I can only think of one counter-example, and that's the Mythic Iconics. I thought that art was spectacular.


I am just imagining how much more compelling a Pregenerated Character Packet (like those often used by new players in public games) would be if each version's portrait was illustrated accurately, and you could literally see their progression.

Such as replacing the bundle of mundane torches with a single ornately-capped rod (an everburning torch with a cover), or replacing an old pewter mug with an ornate silver stein.


KingOfAnything wrote:
Voss wrote:
If you aren't adjacent to Seelah and her ally, her 'tanking' ability matters not at all. And she has nothing to stop the enemy from just walking away from her reach and still attacking her buddy.
If the enemy is spending actions running away from Seelah, they aren't spending actions attacking her allies or on their own defense.

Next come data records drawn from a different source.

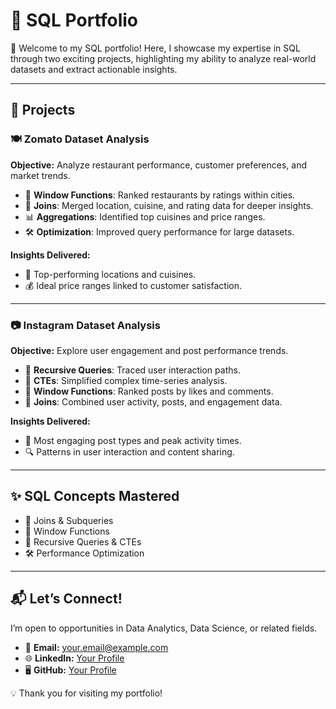 # 💾 SQL Portfolio  

👋 Welcome to my SQL portfolio! Here, I showcase my expertise in SQL through two exciting projects, highlighting my ability to analyze real-world datasets and extract actionable insights.  

---

## 🏢 **Projects**  

### 🍽️ Zomato Dataset Analysis  
**Objective:** Analyze restaurant performance, customer preferences, and market trends.  
- 🚀 **Window Functions**: Ranked restaurants by ratings within cities.  
- 🔗 **Joins**: Merged location, cuisine, and rating data for deeper insights.  
- 📊 **Aggregations**: Identified top cuisines and price ranges.  
- 🛠️ **Optimization**: Improved query performance for large datasets.  

**Insights Delivered:**  
- 📍 Top-performing locations and cuisines.  
- 💰 Ideal price ranges linked to customer satisfaction.  

---

### 📷 Instagram Dataset Analysis  
**Objective:** Explore user engagement and post performance trends.  
- 🔄 **Recursive Queries**: Traced user interaction paths.  
- 🧱 **CTEs**: Simplified complex time-series analysis.  
- 🚀 **Window Functions**: Ranked posts by likes and comments.  
- 🔗 **Joins**: Combined user activity, posts, and engagement data.  

**Insights Delivered:**  
- 🌟 Most engaging post types and peak activity times.  
- 🔍 Patterns in user interaction and content sharing.  

---

## ✨ **SQL Concepts Mastered**  
- 🔗 Joins & Subqueries  
- 🚀 Window Functions  
- 🔄 Recursive Queries & CTEs  
- 🛠️ Performance Optimization  

---

## 📬 **Let’s Connect!**  
I’m open to opportunities in Data Analytics, Data Science, or related fields.  
- 📧 **Email:** your.email@example.com  
- 🌐 **LinkedIn:** [Your Profile](https://linkedin.com/in/yourprofile)  
- 🖥️ **GitHub:** [Your Profile](https://github.com/yourprofile)

💡 Thank you for visiting my portfolio!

What? If the enemy spends one of three actions moving, they're.... not taking an attack at -10. Don't care. I don't even care particularly much if they give up the -5 attack. Give how big the penalties are, I would hope people could easily see that stationary hack/hack/hack attack routine of 3.x is actually a terrible plan. A monster that raises shield, walks away from the paladin and tries to gut the weedy characters is going to be in a very happy place.

If they move, she also has to move to make her ability relevant. The enemy is giving up a terrible attack to make a *PC* burn actions. That's a huge win for team monster, even if encounter design is 'PCs dogpile on one or two enemies' like most CR systems.

A monster kiting a paladin around like a bull in a ring is hilarious, especially if the paladin is in heavy armor and have to deal with speed issues.


Pathfinder Rulebook Subscriber
Voss wrote:
KingOfAnything wrote:
Voss wrote:
If you aren't adjacent to Seelah and her ally, her 'tanking' ability matters not at all. And she has nothing to stop the enemy from just walking away from her reach and still attacking her buddy.
If the enemy is spending actions running away from Seelah, they aren't spending actions attacking her allies or on their own defense.

What? If the enemy spends one of three actions moving, they're.... not taking an attack at -10. Don't care. I don't even care particularly much if they give up the -5 attack. Give how big the penalties are, I would hope people could easily see that stationary hack/hack/hack attack routine of 3.x is actually a terrible plan. A monster that raises shield, walks away from the paladin and tries to gut the weedy characters is going to be in a very happy place.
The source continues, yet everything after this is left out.